Right now, Donald Trump has 673 delegates to Ted Cruz’s 411. Rubio’s delegates are crucial especially because many are calculating—and hoping—Trump won’t reach that magic number of 1,237 to secure the nomination. If that happens, after the first round of balloting, many more delegates will be unbound and can vote for whoever they want as well. Trump predicts riots at the convention if he’s deprived of the nomination. I predict something a little more discreet, but equally as effective—a barrage of what can only be described as outright bribery.
Here’s the shocking thing, after reviewing the 21 pages of National Republican Party Rules, I discovered there is not a single line that bars this kind of sleazy gift giving. In fact, I couldn’t find any kind of ethical guidelines for delegates in the whole document.
“There are no party rules on that that I’m aware of,” Republican Convention delegate expert Josh Putnam confirmed to LawNewz.com.

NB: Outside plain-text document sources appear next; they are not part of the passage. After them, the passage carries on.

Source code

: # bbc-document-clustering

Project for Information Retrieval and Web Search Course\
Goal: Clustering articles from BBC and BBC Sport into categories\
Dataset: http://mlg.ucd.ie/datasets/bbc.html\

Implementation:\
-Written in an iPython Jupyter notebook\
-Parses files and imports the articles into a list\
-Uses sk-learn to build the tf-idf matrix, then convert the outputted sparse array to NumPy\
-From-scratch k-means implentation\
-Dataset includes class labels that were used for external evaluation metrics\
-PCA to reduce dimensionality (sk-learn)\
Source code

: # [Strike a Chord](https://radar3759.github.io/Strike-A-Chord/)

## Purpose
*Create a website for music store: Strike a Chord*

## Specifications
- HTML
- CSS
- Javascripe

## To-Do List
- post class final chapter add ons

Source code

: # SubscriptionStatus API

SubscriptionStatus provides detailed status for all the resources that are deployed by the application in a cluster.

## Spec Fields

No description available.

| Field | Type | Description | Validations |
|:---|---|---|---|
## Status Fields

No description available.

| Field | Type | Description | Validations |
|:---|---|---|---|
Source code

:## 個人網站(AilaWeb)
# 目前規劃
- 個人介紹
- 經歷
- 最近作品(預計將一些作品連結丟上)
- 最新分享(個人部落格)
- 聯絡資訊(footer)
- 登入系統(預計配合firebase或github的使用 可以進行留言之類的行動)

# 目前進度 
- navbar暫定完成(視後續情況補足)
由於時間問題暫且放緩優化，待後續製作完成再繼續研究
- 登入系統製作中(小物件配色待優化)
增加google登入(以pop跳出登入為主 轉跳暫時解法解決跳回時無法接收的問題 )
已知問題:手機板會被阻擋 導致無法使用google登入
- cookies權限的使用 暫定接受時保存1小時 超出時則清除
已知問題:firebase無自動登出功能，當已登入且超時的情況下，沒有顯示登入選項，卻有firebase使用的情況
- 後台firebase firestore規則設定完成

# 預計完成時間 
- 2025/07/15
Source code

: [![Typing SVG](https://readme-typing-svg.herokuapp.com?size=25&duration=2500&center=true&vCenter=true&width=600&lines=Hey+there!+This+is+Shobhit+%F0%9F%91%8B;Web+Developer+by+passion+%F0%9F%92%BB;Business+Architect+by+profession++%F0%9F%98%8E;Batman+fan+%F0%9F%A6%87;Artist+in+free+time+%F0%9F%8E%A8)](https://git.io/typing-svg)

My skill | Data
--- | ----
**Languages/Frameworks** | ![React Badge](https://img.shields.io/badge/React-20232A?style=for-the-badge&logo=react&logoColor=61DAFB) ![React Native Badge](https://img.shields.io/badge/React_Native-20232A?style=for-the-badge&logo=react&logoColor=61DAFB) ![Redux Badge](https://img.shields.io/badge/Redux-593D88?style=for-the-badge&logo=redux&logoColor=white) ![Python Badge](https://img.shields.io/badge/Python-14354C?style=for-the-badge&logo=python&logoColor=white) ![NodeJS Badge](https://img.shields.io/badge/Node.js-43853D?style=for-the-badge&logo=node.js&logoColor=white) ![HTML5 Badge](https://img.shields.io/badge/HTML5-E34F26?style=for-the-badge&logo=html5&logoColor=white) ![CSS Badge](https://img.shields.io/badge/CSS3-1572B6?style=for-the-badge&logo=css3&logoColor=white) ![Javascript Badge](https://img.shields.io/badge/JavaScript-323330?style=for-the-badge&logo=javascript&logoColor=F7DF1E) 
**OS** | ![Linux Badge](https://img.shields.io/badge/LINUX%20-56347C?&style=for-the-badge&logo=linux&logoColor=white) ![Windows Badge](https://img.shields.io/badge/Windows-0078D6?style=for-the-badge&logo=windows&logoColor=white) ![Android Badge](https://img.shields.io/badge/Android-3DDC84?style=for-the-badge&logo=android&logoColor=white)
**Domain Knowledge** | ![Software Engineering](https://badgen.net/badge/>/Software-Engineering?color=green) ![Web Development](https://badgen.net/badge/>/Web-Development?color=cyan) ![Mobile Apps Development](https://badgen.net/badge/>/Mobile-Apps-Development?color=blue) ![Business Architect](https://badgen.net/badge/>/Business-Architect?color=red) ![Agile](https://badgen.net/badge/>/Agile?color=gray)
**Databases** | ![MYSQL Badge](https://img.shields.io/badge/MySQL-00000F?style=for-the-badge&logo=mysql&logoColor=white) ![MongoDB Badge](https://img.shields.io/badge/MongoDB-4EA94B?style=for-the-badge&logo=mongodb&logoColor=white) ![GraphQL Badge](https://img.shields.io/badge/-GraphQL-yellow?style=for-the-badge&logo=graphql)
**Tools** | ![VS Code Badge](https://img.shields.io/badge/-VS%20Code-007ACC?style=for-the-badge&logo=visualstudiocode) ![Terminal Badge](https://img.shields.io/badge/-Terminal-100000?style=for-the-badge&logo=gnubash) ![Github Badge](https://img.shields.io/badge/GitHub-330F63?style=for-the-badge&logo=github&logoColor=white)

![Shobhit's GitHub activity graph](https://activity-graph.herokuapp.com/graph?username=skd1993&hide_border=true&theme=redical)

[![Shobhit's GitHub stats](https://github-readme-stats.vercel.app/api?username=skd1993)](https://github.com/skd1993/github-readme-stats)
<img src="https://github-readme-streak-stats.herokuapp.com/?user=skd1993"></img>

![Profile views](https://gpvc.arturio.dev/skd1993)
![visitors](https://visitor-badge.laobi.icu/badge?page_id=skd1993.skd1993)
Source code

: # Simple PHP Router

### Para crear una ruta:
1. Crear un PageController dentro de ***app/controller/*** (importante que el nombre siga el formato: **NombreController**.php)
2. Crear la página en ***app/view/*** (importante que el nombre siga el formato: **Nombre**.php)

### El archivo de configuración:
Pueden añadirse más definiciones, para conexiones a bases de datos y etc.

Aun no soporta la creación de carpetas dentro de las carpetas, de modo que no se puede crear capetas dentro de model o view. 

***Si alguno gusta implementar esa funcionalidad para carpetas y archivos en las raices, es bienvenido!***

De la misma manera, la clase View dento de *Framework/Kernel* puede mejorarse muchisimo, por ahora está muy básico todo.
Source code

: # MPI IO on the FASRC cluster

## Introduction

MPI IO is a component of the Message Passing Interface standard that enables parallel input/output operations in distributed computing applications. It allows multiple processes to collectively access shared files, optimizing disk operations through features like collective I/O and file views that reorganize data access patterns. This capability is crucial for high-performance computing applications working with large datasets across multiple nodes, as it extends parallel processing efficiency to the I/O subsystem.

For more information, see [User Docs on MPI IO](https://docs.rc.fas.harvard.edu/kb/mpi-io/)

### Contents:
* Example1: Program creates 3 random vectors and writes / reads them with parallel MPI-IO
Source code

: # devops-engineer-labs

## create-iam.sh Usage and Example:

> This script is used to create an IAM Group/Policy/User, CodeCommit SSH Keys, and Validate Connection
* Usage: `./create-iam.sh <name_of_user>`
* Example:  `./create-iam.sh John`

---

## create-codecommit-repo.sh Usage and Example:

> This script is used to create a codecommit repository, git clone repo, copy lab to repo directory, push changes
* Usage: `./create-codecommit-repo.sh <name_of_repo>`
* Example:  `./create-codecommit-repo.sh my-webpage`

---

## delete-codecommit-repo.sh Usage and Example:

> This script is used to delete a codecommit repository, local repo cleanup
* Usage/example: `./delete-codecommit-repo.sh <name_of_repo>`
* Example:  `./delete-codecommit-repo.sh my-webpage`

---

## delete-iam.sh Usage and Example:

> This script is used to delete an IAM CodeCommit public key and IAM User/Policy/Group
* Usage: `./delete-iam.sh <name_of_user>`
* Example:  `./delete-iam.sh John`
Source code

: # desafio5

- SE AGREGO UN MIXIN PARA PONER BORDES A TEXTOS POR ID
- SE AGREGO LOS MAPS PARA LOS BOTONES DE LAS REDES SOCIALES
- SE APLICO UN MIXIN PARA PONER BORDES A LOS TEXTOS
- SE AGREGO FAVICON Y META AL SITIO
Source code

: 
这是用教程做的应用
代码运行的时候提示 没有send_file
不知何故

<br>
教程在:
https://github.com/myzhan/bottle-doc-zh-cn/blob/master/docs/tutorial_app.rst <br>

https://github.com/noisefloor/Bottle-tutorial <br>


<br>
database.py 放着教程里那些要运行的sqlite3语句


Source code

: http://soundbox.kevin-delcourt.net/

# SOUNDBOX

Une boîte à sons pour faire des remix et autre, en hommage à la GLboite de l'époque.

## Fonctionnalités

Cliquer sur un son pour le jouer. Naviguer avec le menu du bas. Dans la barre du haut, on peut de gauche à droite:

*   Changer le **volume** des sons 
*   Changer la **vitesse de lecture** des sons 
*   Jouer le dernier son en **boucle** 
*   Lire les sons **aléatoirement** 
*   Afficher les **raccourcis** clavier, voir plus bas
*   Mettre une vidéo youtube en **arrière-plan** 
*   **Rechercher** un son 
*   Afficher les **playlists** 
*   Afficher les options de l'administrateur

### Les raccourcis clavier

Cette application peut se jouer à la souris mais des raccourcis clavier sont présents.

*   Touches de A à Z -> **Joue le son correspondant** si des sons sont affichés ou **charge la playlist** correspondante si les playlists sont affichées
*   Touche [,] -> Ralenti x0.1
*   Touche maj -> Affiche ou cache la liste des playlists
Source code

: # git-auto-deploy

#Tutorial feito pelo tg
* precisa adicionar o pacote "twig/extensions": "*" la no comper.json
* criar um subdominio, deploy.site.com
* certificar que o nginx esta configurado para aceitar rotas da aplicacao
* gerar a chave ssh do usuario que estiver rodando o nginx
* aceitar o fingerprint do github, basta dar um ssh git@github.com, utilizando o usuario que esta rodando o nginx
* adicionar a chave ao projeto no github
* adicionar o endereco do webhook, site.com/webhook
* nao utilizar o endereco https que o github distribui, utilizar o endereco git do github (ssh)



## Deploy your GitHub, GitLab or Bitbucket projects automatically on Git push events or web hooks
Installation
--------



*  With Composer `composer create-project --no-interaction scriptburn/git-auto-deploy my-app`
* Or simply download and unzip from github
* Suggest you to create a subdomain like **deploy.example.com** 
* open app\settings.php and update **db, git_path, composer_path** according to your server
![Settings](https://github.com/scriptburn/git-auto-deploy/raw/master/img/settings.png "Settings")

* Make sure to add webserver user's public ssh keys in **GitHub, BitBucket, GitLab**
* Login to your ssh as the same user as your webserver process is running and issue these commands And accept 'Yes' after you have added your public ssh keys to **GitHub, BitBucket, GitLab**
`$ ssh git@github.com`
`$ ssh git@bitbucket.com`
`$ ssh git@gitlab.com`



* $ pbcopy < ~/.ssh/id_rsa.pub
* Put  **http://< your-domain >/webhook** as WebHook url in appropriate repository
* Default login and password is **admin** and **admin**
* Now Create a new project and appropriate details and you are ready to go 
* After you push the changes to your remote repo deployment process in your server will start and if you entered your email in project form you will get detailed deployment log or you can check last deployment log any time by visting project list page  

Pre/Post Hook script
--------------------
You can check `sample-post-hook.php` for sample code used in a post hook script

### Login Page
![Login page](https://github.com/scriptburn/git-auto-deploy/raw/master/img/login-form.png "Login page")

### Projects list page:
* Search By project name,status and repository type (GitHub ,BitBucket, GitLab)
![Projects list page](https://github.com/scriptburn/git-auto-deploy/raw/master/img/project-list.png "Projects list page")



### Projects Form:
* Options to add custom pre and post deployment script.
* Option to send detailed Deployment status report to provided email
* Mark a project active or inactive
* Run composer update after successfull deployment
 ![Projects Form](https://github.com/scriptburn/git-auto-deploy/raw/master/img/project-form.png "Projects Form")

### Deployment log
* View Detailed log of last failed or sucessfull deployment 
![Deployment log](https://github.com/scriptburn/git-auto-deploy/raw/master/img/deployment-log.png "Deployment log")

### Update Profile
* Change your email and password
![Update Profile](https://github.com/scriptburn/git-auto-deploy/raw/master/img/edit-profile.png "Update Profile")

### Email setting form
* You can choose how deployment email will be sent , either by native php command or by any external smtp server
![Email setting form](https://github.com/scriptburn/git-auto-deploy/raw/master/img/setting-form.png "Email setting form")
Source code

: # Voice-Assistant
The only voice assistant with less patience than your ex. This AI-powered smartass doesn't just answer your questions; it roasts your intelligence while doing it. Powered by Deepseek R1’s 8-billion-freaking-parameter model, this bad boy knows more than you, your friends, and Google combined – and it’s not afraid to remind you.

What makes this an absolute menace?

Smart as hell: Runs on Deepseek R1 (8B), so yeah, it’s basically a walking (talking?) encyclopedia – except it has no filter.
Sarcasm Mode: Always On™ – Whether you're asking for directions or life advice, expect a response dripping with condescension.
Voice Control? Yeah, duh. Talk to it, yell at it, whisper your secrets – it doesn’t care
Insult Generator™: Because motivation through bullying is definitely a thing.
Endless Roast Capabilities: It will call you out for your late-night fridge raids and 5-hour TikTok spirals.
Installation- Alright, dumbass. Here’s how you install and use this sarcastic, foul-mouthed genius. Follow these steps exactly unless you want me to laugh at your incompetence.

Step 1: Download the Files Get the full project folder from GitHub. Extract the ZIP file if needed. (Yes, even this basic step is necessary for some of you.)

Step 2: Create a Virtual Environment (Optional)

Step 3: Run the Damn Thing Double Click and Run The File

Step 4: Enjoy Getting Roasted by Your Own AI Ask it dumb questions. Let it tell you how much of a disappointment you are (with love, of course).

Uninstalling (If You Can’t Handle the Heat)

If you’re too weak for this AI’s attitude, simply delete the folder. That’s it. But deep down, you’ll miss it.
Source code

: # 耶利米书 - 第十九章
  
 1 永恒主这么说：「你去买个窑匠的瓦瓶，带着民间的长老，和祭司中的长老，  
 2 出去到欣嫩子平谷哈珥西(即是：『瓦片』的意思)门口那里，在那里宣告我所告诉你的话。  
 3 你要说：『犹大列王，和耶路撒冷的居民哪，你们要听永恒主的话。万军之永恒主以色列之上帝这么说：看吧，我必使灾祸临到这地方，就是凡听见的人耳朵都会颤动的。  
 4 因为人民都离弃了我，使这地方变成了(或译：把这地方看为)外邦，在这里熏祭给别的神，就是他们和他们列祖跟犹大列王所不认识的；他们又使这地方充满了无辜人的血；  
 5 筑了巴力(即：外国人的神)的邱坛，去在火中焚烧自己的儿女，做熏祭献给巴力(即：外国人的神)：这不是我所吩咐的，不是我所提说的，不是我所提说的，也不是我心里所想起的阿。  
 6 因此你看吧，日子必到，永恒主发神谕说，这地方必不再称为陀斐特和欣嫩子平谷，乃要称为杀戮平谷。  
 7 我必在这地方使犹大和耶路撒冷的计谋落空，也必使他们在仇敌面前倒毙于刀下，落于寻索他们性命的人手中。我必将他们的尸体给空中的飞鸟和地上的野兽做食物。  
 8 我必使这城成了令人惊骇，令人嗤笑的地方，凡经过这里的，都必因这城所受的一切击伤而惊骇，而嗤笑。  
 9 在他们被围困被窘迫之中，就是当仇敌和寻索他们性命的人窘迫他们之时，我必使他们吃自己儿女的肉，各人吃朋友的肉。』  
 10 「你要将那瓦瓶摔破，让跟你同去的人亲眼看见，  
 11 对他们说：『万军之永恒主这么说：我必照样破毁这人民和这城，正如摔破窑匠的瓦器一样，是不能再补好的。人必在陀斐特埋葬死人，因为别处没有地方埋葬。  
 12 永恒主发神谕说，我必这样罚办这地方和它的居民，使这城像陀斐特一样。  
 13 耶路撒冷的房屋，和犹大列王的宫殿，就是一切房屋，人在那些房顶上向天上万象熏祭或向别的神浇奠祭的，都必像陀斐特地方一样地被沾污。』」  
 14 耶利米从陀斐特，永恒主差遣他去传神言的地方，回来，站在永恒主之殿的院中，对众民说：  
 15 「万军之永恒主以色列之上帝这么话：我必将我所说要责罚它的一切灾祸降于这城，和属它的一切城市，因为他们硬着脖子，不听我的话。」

“A vote for cash, that would certainly raise some antennas,” Boston University election expert Thomas Whalen told LawNewz.com. Whalen predicts the candidates will be a little more prudent than that, instead offering up political positions, or wooing delegates with lavish parties—or perhaps boozing them up. “I assume they could always present plausible deniability. I know someone that knows someone that can set you up.”
On top of that, as Stanford University Professor Morris Fiorina pointed out, “most of them [delegates] are party and/or public officials, interest group activists, donors. They are political animals.” Political animals who are no doubt easily influenced.
It is important to point out that these rules are always subject to change at the convention, but, if history is any indication, they will stay relatively intact. I can’t imagine a scenario where delegates would vote to deprive themselves of all these nice perks. So if the rules don’t prevent it, can delegates be held legally liable if they take these apparent bribes?
“In the political guerrilla warfare that takes place, it would not be impossible for opponents of Trump, if he starts bestowing gifts on delegates, to file actions to see if they do have a case in court,” preeminent election law attorney Ben Ginsberg said on a Bloomberg podcast. “I mean, that would just be part of the overall circus.” Ginsberg added that some states might have rules against gift giving.
However, interestingly, several states exempt delegates from their ethics laws altogether. For example, in Ohio, a public official or employee “does not include a person….any presidential elector, or any delegate to a national convention.” Therefore, any ethics/public corruption laws in that state would presumably not apply. Same is true in Colorado, where the definition of public office specifically excludes “any political party office in an assembly or convention, including delegates thereto.”
“The rules can get slippery, and that is why the world created lawyers, there is a whole lot of interpreting to do,” Whalen said.
To understand how important this type of horsetrading is, all you need to do is take a look at the 1976 Republican National Convention where Gerald Ford won the Republican nomination from Ronald Reagan by just over 100 delegates. There were accusations back then that a fair amount of favor exchanging took place, especially because Republicans went into the convention without a clear nominee. In fact, both candidates arrived three days before the convention to “rally” support.
The effectiveness of this strategy is, of course, dependent on how many delegates fall for this kind of political maneuvering. “I would not be wooed by a dinner, I would be wooed by the candidate with best the policy,” Kris Hammond told LawNewz.com. Hammond is a committed Kasich delegate from Washington D.C., who says he promised he would never vote for Trump.
“I think people should be very careful about taking large gifts from candidates,” he said. “I think they should think two or three times before they take any favors… if there is an exchange of goods or services, there is a concern if that person is unethical.”
However, if this election has taught us anything, it’s that anything is possible. Could Donald Trump offer to fly delegates around in his private plane in order to win favor? Could establishment Republicans offer party leadership positions in exchange for a Cruz vote? Both scenarios don’t seem too far-fetched. And apparently, they are perfectly legal.